Needed from the data below: every line from the one with "- 아이디어 회의를 통해" up to and including the one with "활성화 되어있지 않았습니다.|", repeated exactly and with nothing else.

### Data for processing

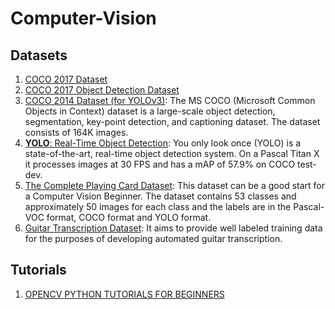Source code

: # Computer-Vision
## **Datasets**
1. [COCO 2017 Dataset](https://www.kaggle.com/datasets/awsaf49/coco-2017-dataset)
2. [COCO 2017 Object Detection Dataset](https://www.kaggle.com/datasets/moeinshariatnia/coco-2017-object-detection-dataset)
3. [COCO 2014 Dataset (for YOLOv3)](https://www.kaggle.com/datasets/jeffaudi/coco-2014-dataset-for-yolov3): The MS COCO (Microsoft Common Objects in Context) dataset is a large-scale object detection, segmentation, key-point detection, and captioning dataset. The dataset consists of 164K images.
4. [**YOLO**: Real-Time Object Detection](https://pjreddie.com/darknet/yolo/): You only look once (YOLO) is a state-of-the-art, real-time object detection system. On a Pascal Titan X it processes images at 30 FPS and has a mAP of 57.9% on COCO test-dev.
4. [The Complete Playing Card Dataset](https://www.kaggle.com/datasets/jaypradipshah/the-complete-playing-card-dataset): This dataset can be a good start for a Computer Vision Beginner. The dataset contains 53 classes and approximately 50 images for each class and the labels are in the Pascal-VOC format, COCO format and YOLO format.
5. [Guitar Transcription Dataset](https://www.kaggle.com/datasets/jacksonlightfoot/guitar-transcription-dataset):  It aims to provide well labeled training data for the purposes of developing automated guitar transcription.

## Tutorials
1. [OPENCV PYTHON TUTORIALS FOR BEGINNERS](https://github.com/murtazahassan/OpenCV-Python-Tutorials-and-Projects)
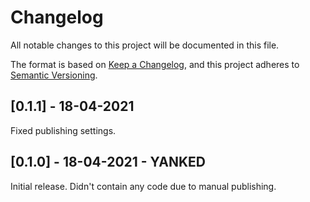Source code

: # Changelog
All notable changes to this project will be documented in this file.

The format is based on [Keep a Changelog](https://keepachangelog.com/en/1.0.0/),
and this project adheres to [Semantic Versioning](https://semver.org/spec/v2.0.0.html).

## [0.1.1] - 18-04-2021

Fixed publishing settings.

## [0.1.0] - 18-04-2021 - YANKED

Initial release. Didn't contain any code due to manual publishing.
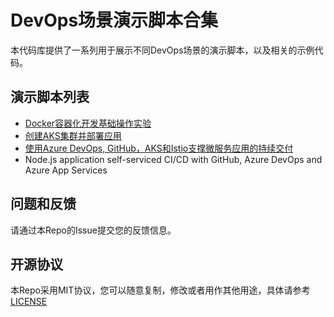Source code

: # DevOps场景演示脚本合集

本代码库提供了一系列用于展示不同DevOps场景的演示脚本，以及相关的示例代码。

## 演示脚本列表

- [Docker容器化开发基础操作实验](./00-docker-basic/README.md)
- [创建AKS集群并部署应用](./01-aks-simple-app/README.md)
- [使用Azure DevOps, GitHub，AKS和Istio支撑微服务应用的持续交付](./02-azuredevops-aks-istio/README.md)
- Node.js application self-serviced CI/CD with GitHub, Azure DevOps and Azure App Services

## 问题和反馈

请通过本Repo的Issue提交您的反馈信息。

## 开源协议

本Repo采用MIT协议，您可以随意复制，修改或者用作其他用途，具体请参考 [LICENSE](./LICENSE)
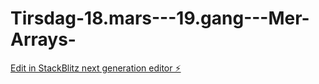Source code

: # Tirsdag-18.mars---19.gang---Mer-Arrays-

[Edit in StackBlitz next generation editor ⚡️](https://stackblitz.com/~/github.com/Claudia2305/Tirsdag-18.mars---19.gang---Mer-Arrays-)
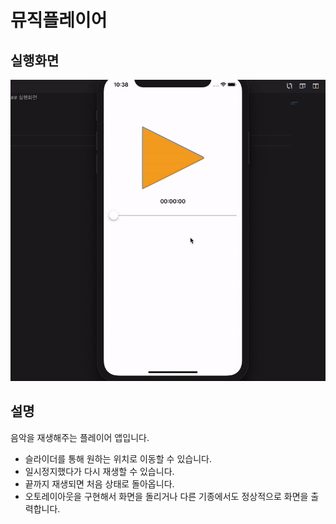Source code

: # 뮤직플레이어

## 실행화면

![](MusicPlayer.gif)


## 설명
음악을 재생해주는 플레이어 앱입니다.

- 슬라이더를 통해 원하는 위치로 이동할 수 있습니다.
- 일시정지했다가 다시 재생할 수 있습니다.
- 끝까지 재생되면 처음 상태로 돌아옵니다.
- 오토레이아웃을 구현해서 화면을 돌리거나 다른 기종에서도 정상적으로 화면을 출력합니다.
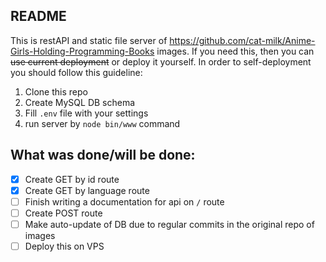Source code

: README
-
This is restAPI and static file server of https://github.com/cat-milk/Anime-Girls-Holding-Programming-Books images. If
you need this, then you can ~~use current deployment~~ or deploy it yourself. In order to self-deployment you should
follow this guideline:

1. Clone this repo
2. Create MySQL DB schema
3. Fill `.env` file with your settings
4. run server by `node bin/www` command

What was done/will be done:
-

- [x]   Create GET by id route
- [x]   Create GET by language route
- [ ]   Finish writing a documentation for api on `/` route
- [ ]   Create POST route
- [ ]   Make auto-update of DB due to regular commits in the original repo of images
- [ ]   Deploy this on VPS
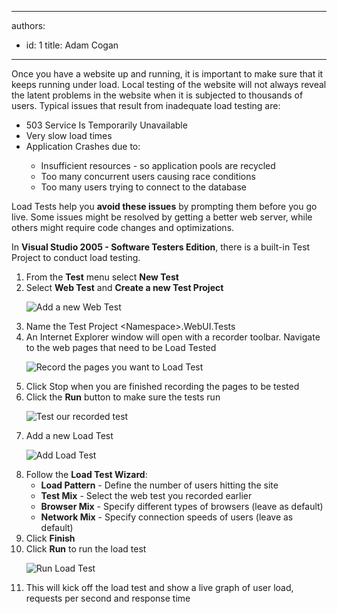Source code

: 

---
authors:
  - id: 1
    title: Adam Cogan
---




<span class='intro'> <p>​Once you have a website up and running, it is important to make sure that it keeps running under load. Local testing of the website will not always reveal the latent problems in the website when it is subjected to thousands of users. Typical issues that result from inadequate load testing are&#58;<br></p><ul><li>503 Service Is Temporarily Unavailable</li><li>Very slow load times​​​​​​​<br></li><li>Application Crashes due to&#58;
   <ul><li>Insufficient resources - so application pools are recycled</li><li>Too many concurrent users causing race conditions</li><li>Too many users trying to connect to the database​​<br></li></ul></li></ul> </span>

<p>Load Tests help you&#160;<strong>avoid these issues</strong>&#160;by prompting them before you go live. Some issues might be resolved by getting a better web server, while others might require code changes and optimizations.</p><p>In&#160;<strong>Visual Studio 2005 - Software Testers Edition</strong>, there is a built-in Test Project to conduct load testing.</p><ol><li>From the&#160;<strong>Test</strong>&#160;menu select&#160;<strong>New Test</strong></li><li>Select&#160;<strong>Web Test</strong>&#160;and&#160;<strong>Create a new Test Project</strong><br>
      <dl class="image"><dt> <img src="https&#58;//www.ssw.com.au/ssw/standards/rules/Images/add_new_test.gif" alt="Add a new Web Test" /> <br> 
         </dt></dl></li><li>Name the Test Project &lt;Namespace&gt;.WebUI.Tests</li><li>An Internet Explorer window will open with a recorder toolbar. Navigate to the web pages that need to be Load Tested<br> 
      <dl class="image"><dt> <img src="https&#58;//www.ssw.com.au/ssw/standards/rules/Images/record_website.gif" alt="Record the pages you want to Load Test" /> </dt></dl></li><li>Click Stop when you are finished recording the pages to be tested</li><li>Click the&#160;<strong>Run</strong>&#160;button to make sure the tests run<br>
   <dl class="image"><dt><img src="https&#58;//www.ssw.com.au/ssw/standards/rules/Images/run_webtest.gif" alt="Test our recorded test" />​<br></dt></dl></li><li>Add a new Load Test<br>
      <dl class="image"><dt> <img src="https&#58;//www.ssw.com.au/ssw/standards/rules/Images/add_load_test.gif" alt="Add Load Test" /> </dt></dl></li><li>Follow the&#160;<strong>Load Test Wizard</strong>&#58;<ul><li>
            <strong>Load Pattern</strong>&#160;- Define the number of users hitting the site</li><li>
            <strong>Test Mix</strong>&#160;- Select the web test you recorded earlier</li><li>
            <strong>Browser Mix</strong>&#160;- Specify different types of browsers (leave as default)<br></li><li>
            <strong>Network Mix</strong>&#160;- Specify connection speeds of users (leave as default)</li></ul></li><li>Click&#160;<strong>Finish</strong></li><li>Click&#160;<strong>Run</strong>&#160;to run the load test<br>
      <dl class="image"><dt> <img src="https&#58;//www.ssw.com.au/ssw/standards/rules/Images/run_load_test.gif" alt="Run Load Test" /> </dt></dl></li><li>This will kick off the load test and show a live graph of user load, requests per second and response time</li></ol>​<br>



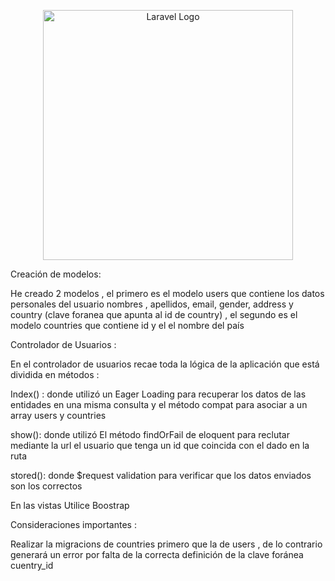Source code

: <p align="center"><a href="https://laravel.com" target="_blank"><img src="https://raw.githubusercontent.com/laravel/art/master/logo-lockup/5%20SVG/2%20CMYK/1%20Full%20Color/laravel-logolockup-cmyk-red.svg" width="400" alt="Laravel Logo"></a></p>


Creación de modelos: 

He creado 2 modelos , el primero es el modelo users que contiene los datos personales del usuario nombres , apellidos, email, gender, address  y country (clave foranea que apunta al id de country)  , el segundo es el modelo countries que contiene id y el  el nombre del país 


Controlador de Usuarios :

En el controlador de usuarios recae toda la lógica  de la aplicación que está dividida en métodos : 

Index() : donde utilizó un Eager Loading para recuperar los datos de las entidades en una misma consulta y el método compat para asociar a un array users y countries 

show(): donde utilizó El método findOrFail de eloquent para reclutar mediante la url el usuario que tenga un id que coincida con el dado en la ruta 

stored(): donde $request validation para verificar que los datos enviados son los correctos

En las vistas Utilice Boostrap

Consideraciones importantes : 

Realizar la migracions de countries primero que la de users  , de lo contrario generará un error por falta de la correcta definición de la clave foránea cuentry_id   




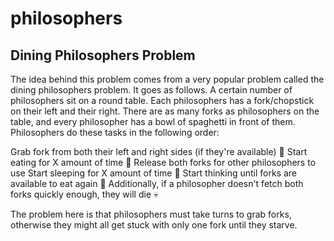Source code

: # philosophers


## Dining Philosophers Problem

The idea behind this problem comes from a very popular problem called the dining philosophers problem. It goes as follows. A certain number of philosophers sit on a round table. Each philosophers has a fork/chopstick on their left and their right. There are as many forks as philosophers on the table, and every philosopher has a bowl of spaghetti in front of them. Philosophers do these tasks in the following order:

Grab fork from both their left and right sides (if they're available) 🍴
Start eating for X amount of time 🍝
Release both forks for other philosophers to use
Start sleeping for X amount of time 🌙
Start thinking until forks are available to eat again 💭
Additionally, if a philosopher doesn't fetch both forks quickly enough, they will die 💀

The problem here is that philosophers must take turns to grab forks, otherwise they might all get stuck with only one fork until they starve.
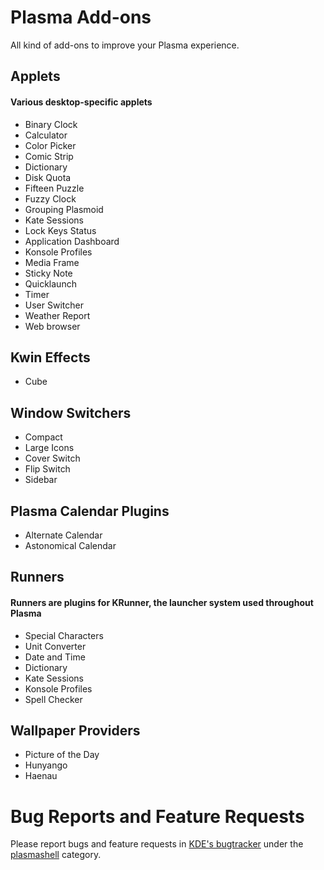 # Plasma Add-ons

All kind of add-ons to improve your Plasma experience.


## Applets
#### Various desktop-specific applets
- Binary Clock
- Calculator
- Color Picker
- Comic Strip
- Dictionary
- Disk Quota
- Fifteen Puzzle
- Fuzzy Clock
- Grouping Plasmoid
- Kate Sessions
- Lock Keys Status
- Application Dashboard
- Konsole Profiles
- Media Frame
- Sticky Note
- Quicklaunch
- Timer
- User Switcher
- Weather Report
- Web browser

## Kwin Effects
- Cube

## Window Switchers
- Compact
- Large Icons
- Cover Switch
- Flip Switch
- Sidebar

## Plasma Calendar Plugins
- Alternate Calendar
- Astonomical Calendar

## Runners
#### Runners are plugins for KRunner, the launcher system used throughout Plasma
- Special Characters
- Unit Converter
- Date and Time
- Dictionary
- Kate Sessions
- Konsole Profiles
- Spell Checker

## Wallpaper Providers
- Picture of the Day
- Hunyango
- Haenau


# Bug Reports and Feature Requests
Please report bugs and feature requests in [KDE's bugtracker](https://bugs.kde.org) under the [plasmashell](https://bugs.kde.org/enter_bug.cgi?product=plasmashell) category.

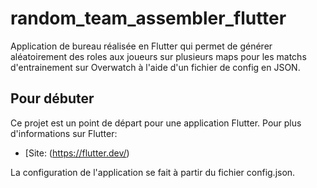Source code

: # random_team_assembler_flutter

Application de bureau réalisée en Flutter qui permet de générer aléatoirement des roles aux joueurs sur plusieurs maps pour les matchs d'entrainement sur Overwatch à l'aide d'un fichier de config en JSON.

## Pour débuter

Ce projet est un point de départ pour une application Flutter.
Pour plus d'informations sur Flutter:
- [Site: (https://flutter.dev/)

La configuration de l'application se fait à partir du fichier config.json.
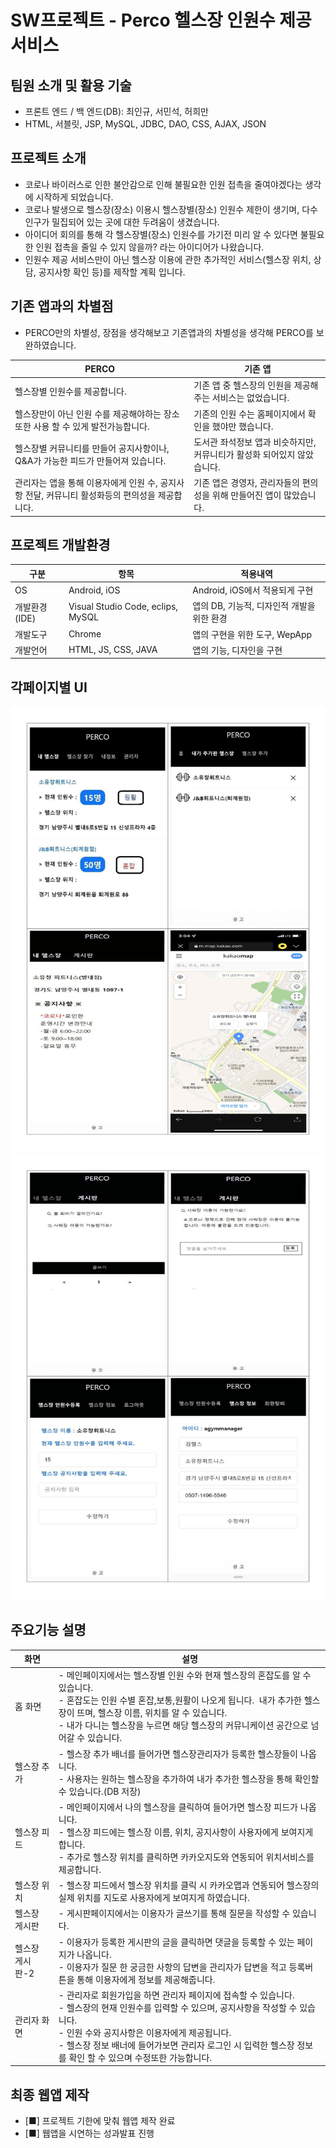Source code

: # SW프로젝트 - Perco 헬스장 인원수 제공 서비스

## 팀원 소개 및 활용 기술

 - 프론트 엔드 / 백 엔드(DB): 최인규, 서민석, 허희만
 - HTML, 서블릿, JSP, MySQL, JDBC, DAO, CSS, AJAX, JSON


## 프로젝트 소개

- 코로나 바이러스로 인한 불안감으로 인해 불필요한 인원 접촉을 줄여야겠다는 생각에 시작하게 되었습니다.
- 코로나 발생으로 헬스장(장소) 이용시 헬스장별(장소) 인원수 제한이 생기며, 다수 인구가 밀집되어 있는 곳에 대한 두려움이 생겼습니다.
- 아이디어 회의를 통해 각 헬스장별(장소) 인원수를 가기전 미리 알 수 있다면 불필요한 인원 접촉을 줄일 수 있지 않을까? 라는 아이디어가 나왔습니다.
- 인원수 제공 서비스만이 아닌 헬스장 이용에 관한 추가적인 서비스(헬스장 위치, 상담, 공지사항 확인 등)를 제작할 계획 입니다.

## 기존 앱과의 차별점

- PERCO만의 차별성, 장점을 생각해보고 기존앱과의 차별성을 생각해 PERCO를 보완하였습니다.

|PERCO|기존 앱|
|-|-|
|헬스장별 인원수를 제공합니다.|기존 앱 중 헬스장의 인원을 제공해주는 서비스는 없었습니다.|
|헬스장만이 아닌 인원 수를 제공해야하는 장소 또한 사용 할 수 있게 발전가능합니다.|기존의 인원 수는 홈페이지에서 확인을 했야만 했습니다.|
|헬스장별 커뮤니티를 만들어 공지사항이나, Q&A가 가능한 피드가 만들어져 있습니다.|도서관 좌석정보 앱과 비슷하지만, 커뮤니티가 활성화 되어있지 않았습니다.|
|관리자는 앱을 통해 이용자에게 인원 수, 공지사항 전달, 커뮤니티 활성화등의 편의성을 제공합니다.|기존 앱은 경영자, 관리자들의 편의성을 위해 만들어진 앱이 많았습니다.|

## 프로젝트 개발환경
|구분|항목|적용내역|
|-|-|-|
|OS|Android, iOS|Android, iOS에서 적용되게 구현|
|개발환경(IDE)|Visual Studio Code, eclips, MySQL|앱의 DB, 기능적, 디자인적 개발을 위한 환경|
|개발도구|Chrome|앱의 구현을 위한 도구, WepApp|
|개발언어|HTML, JS, CSS, JAVA|앱의 기능, 디자인을 구현|

## 각페이지별 UI
![Page_UI-1](pre/prototypeUI/Page_UI-1.png)
![Page_UI-2](pre/prototypeUI/Page_UI-2.png)

## 주요기능 설명
|    화면    |    설명    |
|----|----|
| 홈 화면 |- 메인페이지에서는 헬스장별 인원 수와 현재 헬스장의 혼잡도를 알 수 있습니다. </br>- 혼잡도는 인원 수별 혼잡,보통,원활이 나오게 됩니다.  내가 추가한 헬스장이 뜨며, 헬스장 이름, 위치를 알 수 있습니다. </br>- 내가 다니는 헬스장을 누르면 해당 헬스장의 커뮤니케이션 공간으로 넘어갈 수 있습니다.|
| 헬스장 추가 &nbsp;|- 헬스장 추가 배너를 들어가면 헬스장관리자가 등록한 헬스장들이 나옵니다. </br>- 사용자는 원하는 헬스장을 추가하여 내가 추가한 헬스장을 통해 확인할 수 있습니다.(DB 저장)|
| 헬스장 피드 &nbsp;|- 메인페이지에서 나의 헬스장을 클릭하여 들어가면 헬스장 피드가 나옵니다. </br>- 헬스장 피드에는 헬스장 이름, 위치, 공지사항이 사용자에게 보여지게 합니다. </br>- 추가로 헬스장 위치를 클릭하면 카카오지도와 연동되어 위치서비스를 제공합니다.|
| 헬스장 위치 &nbsp;|- 헬스장 피드에서 헬스장 위치를 클릭 시 카카오맵과 연동되어 헬스장의 실제 위치를 지도로 사용자에게 보여지게 하였습니다.|
| 헬스장</br>게시판 |- 게시판페이지에서는 이용자가 글쓰기를 통해 질문을 작성할 수 있습니다.|
| 헬스장</br>게시판-2 |- 이용자가 등록한 게시판의 글을 클릭하면 댓글을 등록할 수 있는 페이지가 나옵니다. </br>- 이용자가 질문 한 궁금한 사항의 답변을 관리자가 답변을 적고 등록버튼을 통해 이용자에게 정보를 제공해줍니다.|
| 관리자 화면 &nbsp;|- 관리자로 회원가입을 하면 관리자 페이지에 접속할 수 있습니다. </br>- 헬스장의 현재 인원수를 입력할 수 있으며, 공지사항을 작성할 수 있습니다. </br>- 인원 수와 공지사항은 이용자에게 제공됩니다. </br>- 헬스장 정보 배너에 들어가보면 관리자 로그인 시 입력한 헬스장 정보를 확인 할 수 있으며 수정또한 가능합니다.|


## 최종 웹앱 제작
- [■] 프로젝트 기한에 맞춰 웹앱 제작 완료
- [■] 웹앱을 시연하는 성과발표 진행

######

◆ **Expected answer**
- 아이디어 회의를 통해 각 헬스장별(장소) 인원수를 가기전 미리 알 수 있다면 불필요한 인원 접촉을 줄일 수 있지 않을까? 라는 아이디어가 나왔습니다.
- 인원수 제공 서비스만이 아닌 헬스장 이용에 관한 추가적인 서비스(헬스장 위치, 상담, 공지사항 확인 등)를 제작할 계획 입니다.

## 기존 앱과의 차별점

- PERCO만의 차별성, 장점을 생각해보고 기존앱과의 차별성을 생각해 PERCO를 보완하였습니다.

|PERCO|기존 앱|
|-|-|
|헬스장별 인원수를 제공합니다.|기존 앱 중 헬스장의 인원을 제공해주는 서비스는 없었습니다.|
|헬스장만이 아닌 인원 수를 제공해야하는 장소 또한 사용 할 수 있게 발전가능합니다.|기존의 인원 수는 홈페이지에서 확인을 했야만 했습니다.|
|헬스장별 커뮤니티를 만들어 공지사항이나, Q&A가 가능한 피드가 만들어져 있습니다.|도서관 좌석정보 앱과 비슷하지만, 커뮤니티가 활성화 되어있지 않았습니다.|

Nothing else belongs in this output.